If you own a flat on a lease with fewer than 90 years still to run, now is a good time to get your lease extended.
People often delay applying for a lease extension until they want to sell. With the current lull in the property market, flat-owners may not see the point of paying for an extension for the time being. But now would be a good time to apply, and could save you money in the long run.
With the property market in its present state now could be the cheapest time to extend your lease.
The amount you will have to pay your freeholder depends on the length of the unexpired term – the shorter this is, the more you have to pay. If your lease has more than 80 years unexpired you will not have to pay any ‘marriage value’ [see below] to the freeholder.

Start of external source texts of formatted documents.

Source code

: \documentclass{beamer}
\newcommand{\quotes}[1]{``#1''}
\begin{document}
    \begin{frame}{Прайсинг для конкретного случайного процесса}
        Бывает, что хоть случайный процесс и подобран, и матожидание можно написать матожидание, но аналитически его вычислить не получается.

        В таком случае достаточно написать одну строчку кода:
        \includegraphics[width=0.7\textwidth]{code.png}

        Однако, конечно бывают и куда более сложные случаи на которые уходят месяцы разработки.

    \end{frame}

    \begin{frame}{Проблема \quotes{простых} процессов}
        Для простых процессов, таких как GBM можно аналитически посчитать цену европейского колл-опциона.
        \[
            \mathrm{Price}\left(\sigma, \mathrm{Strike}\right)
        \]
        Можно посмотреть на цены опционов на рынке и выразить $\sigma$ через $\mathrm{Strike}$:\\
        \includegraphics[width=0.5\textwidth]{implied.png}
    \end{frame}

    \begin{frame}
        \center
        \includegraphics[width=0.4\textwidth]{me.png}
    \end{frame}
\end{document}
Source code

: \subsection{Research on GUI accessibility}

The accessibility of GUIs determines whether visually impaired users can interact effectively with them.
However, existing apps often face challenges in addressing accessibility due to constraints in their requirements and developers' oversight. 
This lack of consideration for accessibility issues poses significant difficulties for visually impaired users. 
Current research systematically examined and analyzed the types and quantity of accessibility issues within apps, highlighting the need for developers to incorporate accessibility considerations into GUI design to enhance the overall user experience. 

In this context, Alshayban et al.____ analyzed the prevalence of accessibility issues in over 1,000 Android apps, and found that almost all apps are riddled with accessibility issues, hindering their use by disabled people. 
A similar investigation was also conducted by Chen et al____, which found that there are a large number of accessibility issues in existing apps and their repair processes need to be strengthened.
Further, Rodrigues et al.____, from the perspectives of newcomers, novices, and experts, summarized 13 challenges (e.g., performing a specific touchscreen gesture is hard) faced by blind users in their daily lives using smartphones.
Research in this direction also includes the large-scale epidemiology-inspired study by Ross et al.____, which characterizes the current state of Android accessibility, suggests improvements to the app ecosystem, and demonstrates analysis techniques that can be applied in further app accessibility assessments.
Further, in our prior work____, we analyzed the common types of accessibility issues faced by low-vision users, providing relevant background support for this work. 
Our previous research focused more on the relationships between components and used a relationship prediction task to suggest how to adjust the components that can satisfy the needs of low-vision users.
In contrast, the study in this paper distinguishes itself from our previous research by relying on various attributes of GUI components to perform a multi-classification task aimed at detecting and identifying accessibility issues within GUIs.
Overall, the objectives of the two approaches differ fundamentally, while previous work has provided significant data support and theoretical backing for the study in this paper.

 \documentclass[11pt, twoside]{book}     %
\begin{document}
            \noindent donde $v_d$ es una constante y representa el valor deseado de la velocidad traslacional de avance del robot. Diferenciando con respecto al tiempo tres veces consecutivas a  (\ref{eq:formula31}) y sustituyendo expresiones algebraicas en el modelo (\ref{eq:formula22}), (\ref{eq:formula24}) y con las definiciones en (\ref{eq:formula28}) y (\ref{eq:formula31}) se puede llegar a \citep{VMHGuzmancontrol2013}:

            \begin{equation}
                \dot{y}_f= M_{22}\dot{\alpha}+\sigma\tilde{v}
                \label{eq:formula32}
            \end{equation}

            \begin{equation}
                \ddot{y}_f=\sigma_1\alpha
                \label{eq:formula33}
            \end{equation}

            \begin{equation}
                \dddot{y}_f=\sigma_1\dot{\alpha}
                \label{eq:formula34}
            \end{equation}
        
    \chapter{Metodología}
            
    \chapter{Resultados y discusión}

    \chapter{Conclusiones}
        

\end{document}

Buyers won’t look at properties with less than 70 years on the lease
Most high-street mortgage lenders require 70 years minimum unexpired when lending on leasehold properties. So if your lease is currently shorter than this, extending it now will make it easier and quicker to sell when the time comes.
Buyers are often understandably reluctant to buy leasehold property even if the lease has more than 70 years still to run. It is possible for a seller to serve a statutory lease extension notice and assign it to the buyer on completion (so that the buyer can claim an extension) but this still leaves the buyer with the worry and expense of pursuing the claim.
Lease extensions aren’t completed overnight
It can take some time for the terms of an extended lease to be settled, even if the freeholder is reasonably co-operative. In the rare cases where there are problems – a missing freeholder or one who will not agree a reasonable premium – it can take a lot longer if it is necessary to apply to a leasehold valuation tribunal.
And when the terms have been settled a new lease document has to be drawn up and registered at the land registry, which can take some weeks to complete.
So if you wait until you want to sell your flat, you will find that you then have further delay while all this is done.
It is much quicker and easier to sell a flat if the buyer can see that the lease has already been extended – and you can ask more for the property.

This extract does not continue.